- _What you should do_: Copy out each line below containing "easily".

- _Data extracts_:
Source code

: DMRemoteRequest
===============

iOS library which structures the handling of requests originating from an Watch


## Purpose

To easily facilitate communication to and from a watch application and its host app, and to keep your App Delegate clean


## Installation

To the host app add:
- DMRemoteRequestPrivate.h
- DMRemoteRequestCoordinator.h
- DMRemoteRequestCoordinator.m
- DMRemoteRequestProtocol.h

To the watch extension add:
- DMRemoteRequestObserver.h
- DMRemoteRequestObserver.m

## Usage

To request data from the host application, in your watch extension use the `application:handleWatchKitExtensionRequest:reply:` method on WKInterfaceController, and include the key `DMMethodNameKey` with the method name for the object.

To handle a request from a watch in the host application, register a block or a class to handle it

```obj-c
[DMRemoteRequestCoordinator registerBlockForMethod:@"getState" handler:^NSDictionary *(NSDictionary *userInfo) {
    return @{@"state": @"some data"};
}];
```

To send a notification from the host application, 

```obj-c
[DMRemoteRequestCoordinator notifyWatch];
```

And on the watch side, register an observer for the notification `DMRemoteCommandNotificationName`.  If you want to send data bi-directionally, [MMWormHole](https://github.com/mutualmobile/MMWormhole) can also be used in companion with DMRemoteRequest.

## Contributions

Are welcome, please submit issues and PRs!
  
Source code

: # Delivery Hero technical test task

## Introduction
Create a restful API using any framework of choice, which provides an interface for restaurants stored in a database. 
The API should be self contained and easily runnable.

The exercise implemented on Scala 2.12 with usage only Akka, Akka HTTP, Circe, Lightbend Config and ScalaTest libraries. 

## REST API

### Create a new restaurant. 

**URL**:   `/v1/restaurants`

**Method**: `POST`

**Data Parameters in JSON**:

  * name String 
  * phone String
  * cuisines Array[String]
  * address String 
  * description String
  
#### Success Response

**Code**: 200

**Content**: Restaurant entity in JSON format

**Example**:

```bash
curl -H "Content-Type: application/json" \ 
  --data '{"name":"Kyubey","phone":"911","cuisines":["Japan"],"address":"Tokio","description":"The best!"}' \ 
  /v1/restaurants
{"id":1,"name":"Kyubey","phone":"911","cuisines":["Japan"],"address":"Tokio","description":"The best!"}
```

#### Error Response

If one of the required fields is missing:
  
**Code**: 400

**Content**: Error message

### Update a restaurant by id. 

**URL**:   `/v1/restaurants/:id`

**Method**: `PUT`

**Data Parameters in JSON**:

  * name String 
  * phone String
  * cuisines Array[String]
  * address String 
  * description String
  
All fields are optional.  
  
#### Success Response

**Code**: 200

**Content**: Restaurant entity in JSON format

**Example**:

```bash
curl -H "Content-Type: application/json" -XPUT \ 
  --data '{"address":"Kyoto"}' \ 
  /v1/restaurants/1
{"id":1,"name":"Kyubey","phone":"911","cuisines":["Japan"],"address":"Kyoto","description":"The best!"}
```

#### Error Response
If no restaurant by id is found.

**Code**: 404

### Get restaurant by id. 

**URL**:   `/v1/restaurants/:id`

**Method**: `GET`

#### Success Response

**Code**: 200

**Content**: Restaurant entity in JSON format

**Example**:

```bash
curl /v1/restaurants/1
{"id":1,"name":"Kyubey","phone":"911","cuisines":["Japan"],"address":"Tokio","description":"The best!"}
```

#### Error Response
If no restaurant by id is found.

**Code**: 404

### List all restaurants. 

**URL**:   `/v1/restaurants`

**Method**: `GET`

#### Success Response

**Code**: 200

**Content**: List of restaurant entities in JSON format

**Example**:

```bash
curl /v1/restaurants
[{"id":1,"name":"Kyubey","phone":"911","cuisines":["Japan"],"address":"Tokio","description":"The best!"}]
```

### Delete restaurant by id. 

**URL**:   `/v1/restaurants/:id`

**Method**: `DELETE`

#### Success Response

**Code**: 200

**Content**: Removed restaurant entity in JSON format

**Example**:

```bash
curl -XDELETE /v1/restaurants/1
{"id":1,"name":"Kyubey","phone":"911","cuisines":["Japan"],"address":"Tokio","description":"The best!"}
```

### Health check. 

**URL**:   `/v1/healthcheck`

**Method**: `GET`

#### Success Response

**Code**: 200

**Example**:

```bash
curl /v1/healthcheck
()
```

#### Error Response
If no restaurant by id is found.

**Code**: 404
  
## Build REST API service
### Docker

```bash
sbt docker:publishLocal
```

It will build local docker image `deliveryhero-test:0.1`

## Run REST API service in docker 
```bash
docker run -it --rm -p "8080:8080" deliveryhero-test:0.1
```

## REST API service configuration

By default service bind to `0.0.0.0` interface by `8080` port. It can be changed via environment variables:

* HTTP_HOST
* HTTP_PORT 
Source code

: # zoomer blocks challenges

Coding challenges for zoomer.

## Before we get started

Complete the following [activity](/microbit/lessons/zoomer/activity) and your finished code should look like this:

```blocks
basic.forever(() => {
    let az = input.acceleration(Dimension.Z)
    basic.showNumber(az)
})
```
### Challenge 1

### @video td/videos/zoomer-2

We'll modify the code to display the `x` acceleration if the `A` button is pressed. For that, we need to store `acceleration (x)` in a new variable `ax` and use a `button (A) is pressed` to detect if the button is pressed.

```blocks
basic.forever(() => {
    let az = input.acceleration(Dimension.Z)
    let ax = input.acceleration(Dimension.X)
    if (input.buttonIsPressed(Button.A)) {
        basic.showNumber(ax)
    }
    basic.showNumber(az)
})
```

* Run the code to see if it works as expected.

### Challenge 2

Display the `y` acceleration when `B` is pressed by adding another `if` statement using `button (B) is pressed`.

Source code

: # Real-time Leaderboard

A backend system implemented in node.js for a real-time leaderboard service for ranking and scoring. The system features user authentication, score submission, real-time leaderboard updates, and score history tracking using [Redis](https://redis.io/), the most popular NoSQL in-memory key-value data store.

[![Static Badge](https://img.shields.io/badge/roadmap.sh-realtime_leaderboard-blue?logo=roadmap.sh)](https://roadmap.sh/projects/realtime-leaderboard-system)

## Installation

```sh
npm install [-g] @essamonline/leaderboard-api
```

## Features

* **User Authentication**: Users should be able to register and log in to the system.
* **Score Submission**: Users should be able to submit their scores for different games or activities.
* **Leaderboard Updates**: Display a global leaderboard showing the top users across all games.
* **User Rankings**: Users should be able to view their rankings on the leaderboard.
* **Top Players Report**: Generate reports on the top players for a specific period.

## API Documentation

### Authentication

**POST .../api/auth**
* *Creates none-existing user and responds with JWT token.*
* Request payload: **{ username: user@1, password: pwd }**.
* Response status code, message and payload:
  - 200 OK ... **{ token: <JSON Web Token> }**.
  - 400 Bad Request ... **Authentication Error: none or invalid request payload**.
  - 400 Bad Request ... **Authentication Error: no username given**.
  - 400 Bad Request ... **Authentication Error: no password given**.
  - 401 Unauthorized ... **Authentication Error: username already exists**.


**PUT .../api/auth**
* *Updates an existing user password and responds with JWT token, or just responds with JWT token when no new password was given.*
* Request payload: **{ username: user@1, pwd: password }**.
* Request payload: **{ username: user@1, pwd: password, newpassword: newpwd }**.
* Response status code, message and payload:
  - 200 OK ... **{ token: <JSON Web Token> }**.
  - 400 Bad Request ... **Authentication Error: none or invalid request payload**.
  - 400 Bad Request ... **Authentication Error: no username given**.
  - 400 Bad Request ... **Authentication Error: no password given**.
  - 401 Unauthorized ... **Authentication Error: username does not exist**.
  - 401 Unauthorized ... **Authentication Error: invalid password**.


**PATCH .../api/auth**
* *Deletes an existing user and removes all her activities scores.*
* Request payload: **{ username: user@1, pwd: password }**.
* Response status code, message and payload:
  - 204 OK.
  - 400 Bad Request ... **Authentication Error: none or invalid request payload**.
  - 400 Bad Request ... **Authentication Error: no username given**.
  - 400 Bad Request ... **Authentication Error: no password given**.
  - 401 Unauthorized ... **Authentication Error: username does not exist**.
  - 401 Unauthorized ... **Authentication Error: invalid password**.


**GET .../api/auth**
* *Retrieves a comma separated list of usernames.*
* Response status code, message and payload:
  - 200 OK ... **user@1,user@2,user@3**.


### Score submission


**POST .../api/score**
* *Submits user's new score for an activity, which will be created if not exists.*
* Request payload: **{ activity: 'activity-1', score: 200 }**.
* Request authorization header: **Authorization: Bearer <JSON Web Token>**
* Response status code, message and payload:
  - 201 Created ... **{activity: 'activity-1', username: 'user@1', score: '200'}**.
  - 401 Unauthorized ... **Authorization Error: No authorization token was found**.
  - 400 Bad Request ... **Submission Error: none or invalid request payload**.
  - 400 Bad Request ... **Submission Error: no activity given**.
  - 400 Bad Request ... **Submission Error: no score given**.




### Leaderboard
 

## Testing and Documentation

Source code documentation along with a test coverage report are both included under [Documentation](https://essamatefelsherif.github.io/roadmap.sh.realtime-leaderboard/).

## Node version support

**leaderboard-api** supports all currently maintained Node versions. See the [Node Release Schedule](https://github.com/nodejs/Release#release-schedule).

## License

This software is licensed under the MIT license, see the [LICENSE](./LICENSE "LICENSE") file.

- _Output of the exercise_:
To easily facilitate communication to and from a watch application and its host app, and to keep your App Delegate clean
The API should be self contained and easily runnable.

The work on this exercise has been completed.